Menghadapi situasi demikian, seorang peneliti dari American Enterprise Institute Zack Cooper mengatakan perubahan memang harus diambil Jepang. Fokus lama mereka pada penggunaan kendaraan lapis baja dan artileri mesti diubah.

"Sekarang mereka harus benar-benar berputar 180 derajat, di mana persenjataan serta artileri tidak terlalu berguna dan mencari cara untuk turun ke pulau-pulau di selatan ini untuk menghadapi China," kata Cooper dikutip laman Business Insider baru-baru ini.

Pada 2018 Jepang telah membentuk Amphibious Rapid Deployment Brigade (ARDB). ARDB merupakan unit marinir pertama Jepang sejak Perang Dunia II. Brigade ini dimodelkan dan dilatih secara ekstensif dengan Korps Marinir AS, memberikannya akses ke beberapa doktrin dan metode pelatihan paling canggih yang tersedia.

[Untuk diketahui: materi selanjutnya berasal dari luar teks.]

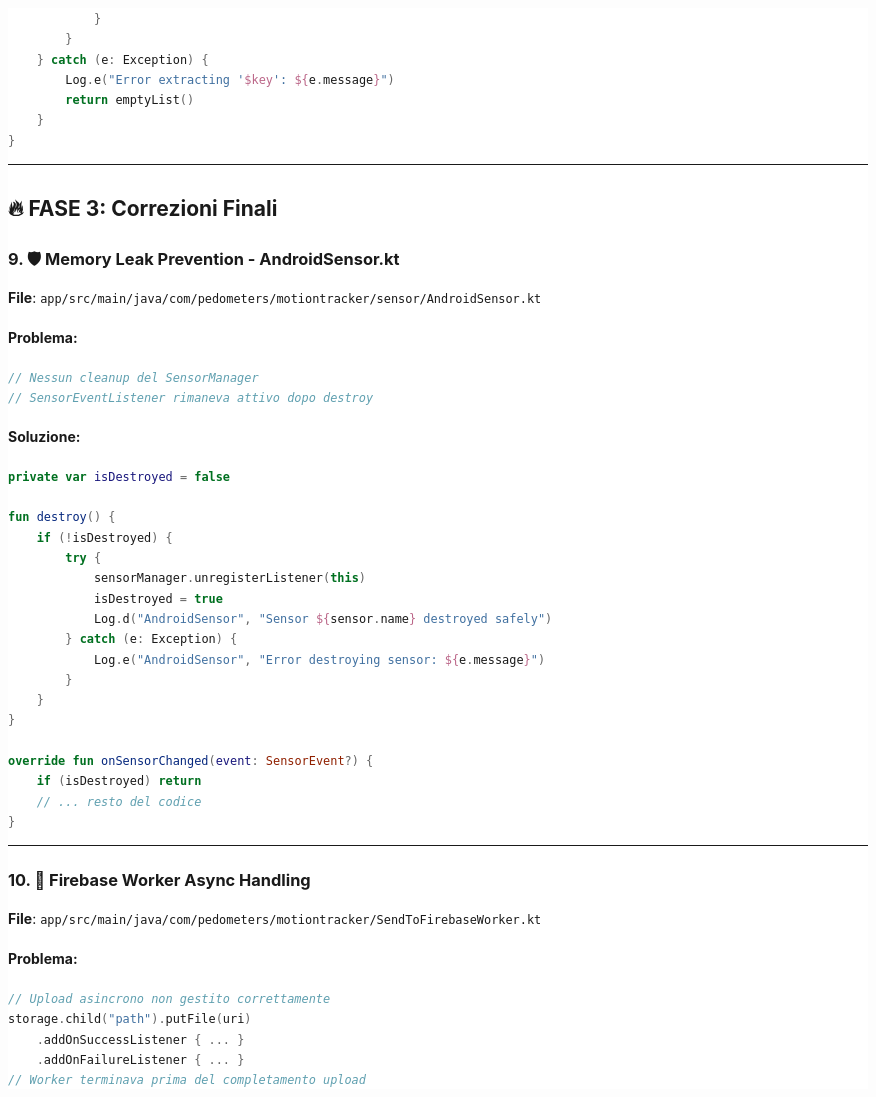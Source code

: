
 ```kotlin
            }
        }
    } catch (e: Exception) {
        Log.e("Error extracting '$key': ${e.message}")
        return emptyList()
    }
}
```

---

## 🔥 **FASE 3: Correzioni Finali**

### 9. 🛡️ **Memory Leak Prevention - AndroidSensor.kt**
**File**: `app/src/main/java/com/pedometers/motiontracker/sensor/AndroidSensor.kt`

#### **Problema**:
```kotlin
// Nessun cleanup del SensorManager
// SensorEventListener rimaneva attivo dopo destroy
```

#### **Soluzione**:
```kotlin
private var isDestroyed = false

fun destroy() {
    if (!isDestroyed) {
        try {
            sensorManager.unregisterListener(this)
            isDestroyed = true
            Log.d("AndroidSensor", "Sensor ${sensor.name} destroyed safely")
        } catch (e: Exception) {
            Log.e("AndroidSensor", "Error destroying sensor: ${e.message}")
        }
    }
}

override fun onSensorChanged(event: SensorEvent?) {
    if (isDestroyed) return
    // ... resto del codice
}
```

---

### 10. 🔄 **Firebase Worker Async Handling**
**File**: `app/src/main/java/com/pedometers/motiontracker/SendToFirebaseWorker.kt`

#### **Problema**:
```kotlin
// Upload asincrono non gestito correttamente
storage.child("path").putFile(uri)
    .addOnSuccessListener { ... }
    .addOnFailureListener { ... }
// Worker terminava prima del completamento upload
```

Saat ini ARDB memiliki sekitar 3.000 tentara. ARDB dilengkapi dengan kendaraan serbu amfibi AAV-7 buatan AS dan kendaraan lapis baja ringan Komatsu. Jepang juga berencana mengakuisisi 17 MV-22 Ospreys untuk transportasi serta sejumlah kapal pendarat berpelindung udara.

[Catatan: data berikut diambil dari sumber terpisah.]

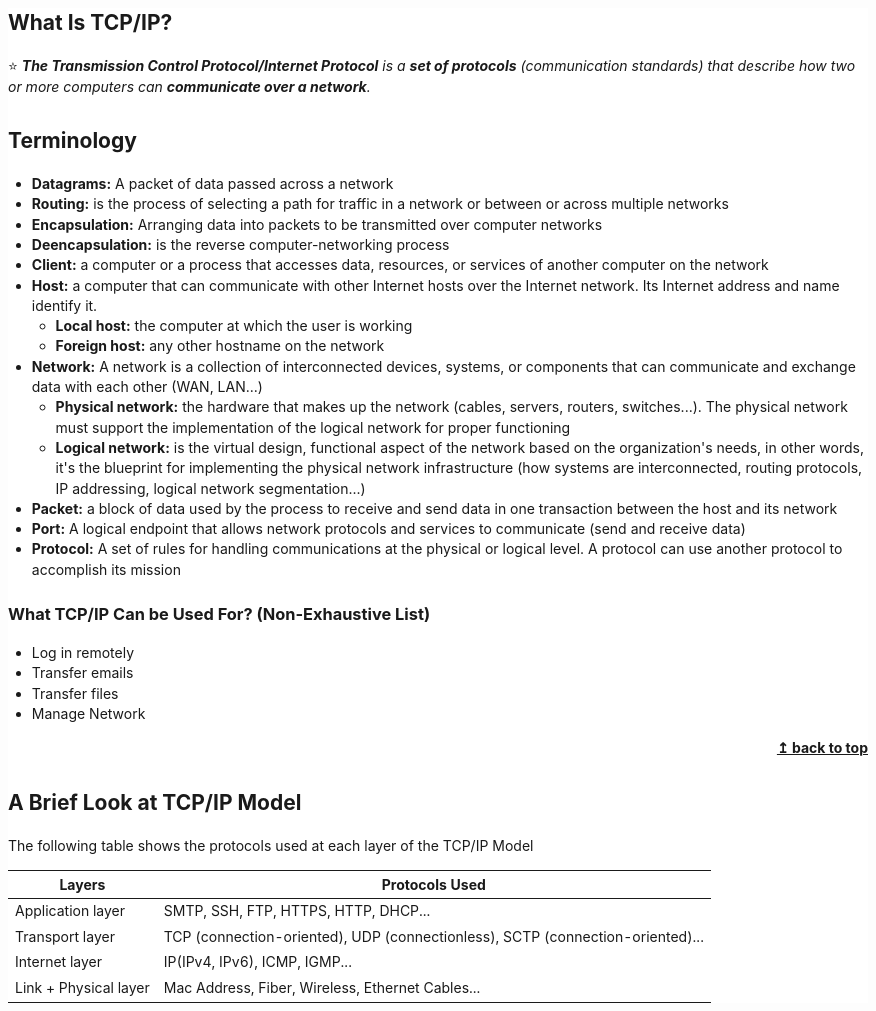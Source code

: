 ## What Is TCP/IP?
⭐ ***The Transmission Control Protocol/Internet Protocol** is a **set of protocols** (communication standards) that describe how two or more computers can **communicate over a network**.*

## Terminology
- **Datagrams:** A packet of data passed across a network
- **Routing:** is the process of selecting a path for traffic in a network or between or across multiple networks
- **Encapsulation:** Arranging data into packets to be transmitted over computer networks
- **Deencapsulation:** is the reverse computer-networking process
- **Client:** a computer or a process that accesses data, resources, or services of another computer on the network
- **Host:** a computer that can communicate with other Internet hosts over the Internet network. Its Internet address and name identify it.
  - **Local host:** the computer at which the user is working
  - **Foreign host:** any other hostname on the network
- **Network:** A network is a collection of interconnected devices, systems, or components that can communicate and exchange data with each other (WAN, LAN...)
  - **Physical network:** the hardware that makes up the network (cables, servers, routers, switches...). The physical network must support the implementation of the logical network for proper functioning
  - **Logical network:** is the virtual design, functional aspect of the network based on the organization's needs, in other words, it's the blueprint for implementing the physical network infrastructure (how systems are interconnected, routing protocols, IP addressing, logical network segmentation...)
- **Packet:** a block of data used by the process to receive and send data in one transaction between the host and its network
- **Port:** A logical endpoint that allows network protocols and services to communicate (send and receive data)
- **Protocol:** A set of rules for handling communications at the physical or logical level. A protocol can use another protocol to accomplish its mission
  
### What TCP/IP Can be Used For? (Non-Exhaustive List)
- Log in remotely
- Transfer emails
- Transfer files
- Manage Network

<div align="right">
  <b><a href="#top">↥ back to top</a></b>
</div>

## A Brief Look at TCP/IP Model

The following table shows the protocols used at each layer of the TCP/IP Model

Layers                  | Protocols Used         |
------------------------|---------------------|
Application layer       | SMTP, SSH, FTP, HTTPS, HTTP, DHCP...|
Transport layer         | TCP (connection-oriented), UDP (connectionless), SCTP (connection-oriented)...|
Internet layer          | IP(IPv4, IPv6), ICMP, IGMP...|
Link + Physical layer   | Mac Address, Fiber, Wireless, Ethernet Cables... |
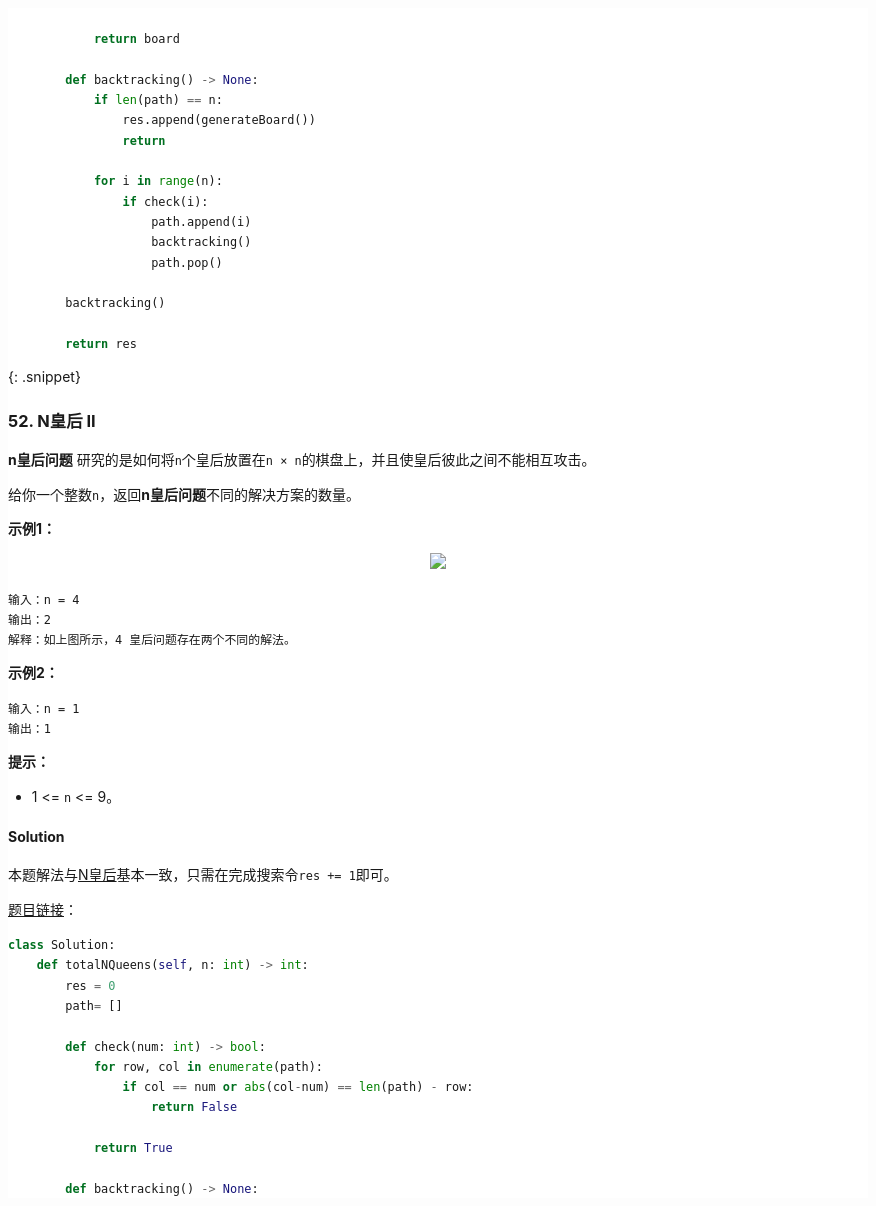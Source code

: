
 ```python

            return board

        def backtracking() -> None:
            if len(path) == n:
                res.append(generateBoard())
                return
            
            for i in range(n):
                if check(i):
                    path.append(i)
                    backtracking()
                    path.pop()
        
        backtracking()

        return res
```
{: .snippet}

### 52. N皇后 II

**n皇后问题** 研究的是如何将`n`个皇后放置在`n × n`的棋盘上，并且使皇后彼此之间不能相互攻击。

给你一个整数`n`，返回**n皇后问题**不同的解决方案的数量。

**示例1：**

<div align=center>
<img src="https://images.weserv.nl/?url=assets.leetcode.com/uploads/2020/11/13/queens.jpg">
</div>

```
输入：n = 4
输出：2
解释：如上图所示，4 皇后问题存在两个不同的解法。
```

**示例2：**

```
输入：n = 1
输出：1
```

**提示：**

- 1 <= `n` <= 9。

#### Solution

本题解法与[N皇后](/leetcode/2023-03-04-Backtracking.html#51-n皇后)基本一致，只需在完成搜索令`res += 1`即可。

[题目链接](https://leetcode.cn/problems/n-queens-ii/)：

```python
class Solution:
    def totalNQueens(self, n: int) -> int:
        res = 0
        path= []

        def check(num: int) -> bool:
            for row, col in enumerate(path):
                if col == num or abs(col-num) == len(path) - row:
                    return False
            
            return True
        
        def backtracking() -> None:
```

ARDB turut didukung kapal Angkatan Laut Bela Diri Jepang terutama dua jenis kapal induk helikopter, beberapa di antaranya akan segera membawa jet F-35B. Kendati demikian, ARDB dipandang masih belum sepadan dengan kekuatan Korps Marinir China. Menurut Cooper, misi yang diemban dua jenis pasukan itu berbeda.

"Apa yang Jepang coba lakukan adalah melindungi pulau-pulau barat daya mereka. Upaya Jepang adalah kemampuan amfibi yang cukup terbatas, jauh lebih difokuskan pada kemampuan untuk memasok dan memperkuat pasukan yang ada di wilayah Jepang," kata Cooper.

ARDB dimaksudkan sebagai kekuatan pertahanan murni yang hanya akan menjadi salah satu bagian dari respons Jepang terhadap serangan di wilayahnya. Peneliti internasional senior dan pertahanan di think tank Rand Corporation Timothy Heath mengungkapkan ARDB merupakan kekuatan kecil dengan desain.

"ARDB tidak dirancang untuk melakukan sesuatu seperti merebut wilayah besar seperti Taiwan. Ini dirancang untuk berperang di Kepulauan Senkaku," ujar Heath.

China, di sisi lain, sedang mencoba menciptakan kekuatan amfibi yang lengkap. Mereka ingin memiliki pasukan dengan kemampuan mendarat dan mengatasi posisi musuh yang mengakar. Meski target utamanya selalu Selat Taiwan dan Laut China Selatan, Angkatan Laut China dan Korps Marinir China menyebar ke wilayah yang penting bagi kepentingan ekonomi China termasuk ke Samudra Hindia, Timur Tengah, dan Djibouti, satu-satunya pangkalan militer luar negeri China.

"Itu semua adalah area yang sangat membutuhkan keamanan China yang lebih besar atau bahkan perlindungan militer untuk beberapa investasi bernilai tinggi," kata Heath.

Dalam tiga tahun terakhir, anggota Korps Marinir China telah meningkat signifikan yakni dari 10 ribu personel menjadi antara 28 ribu dan 35 ribu personel. Beijing berencana merekrut 100 ribu anggota bagi korps marinirnya.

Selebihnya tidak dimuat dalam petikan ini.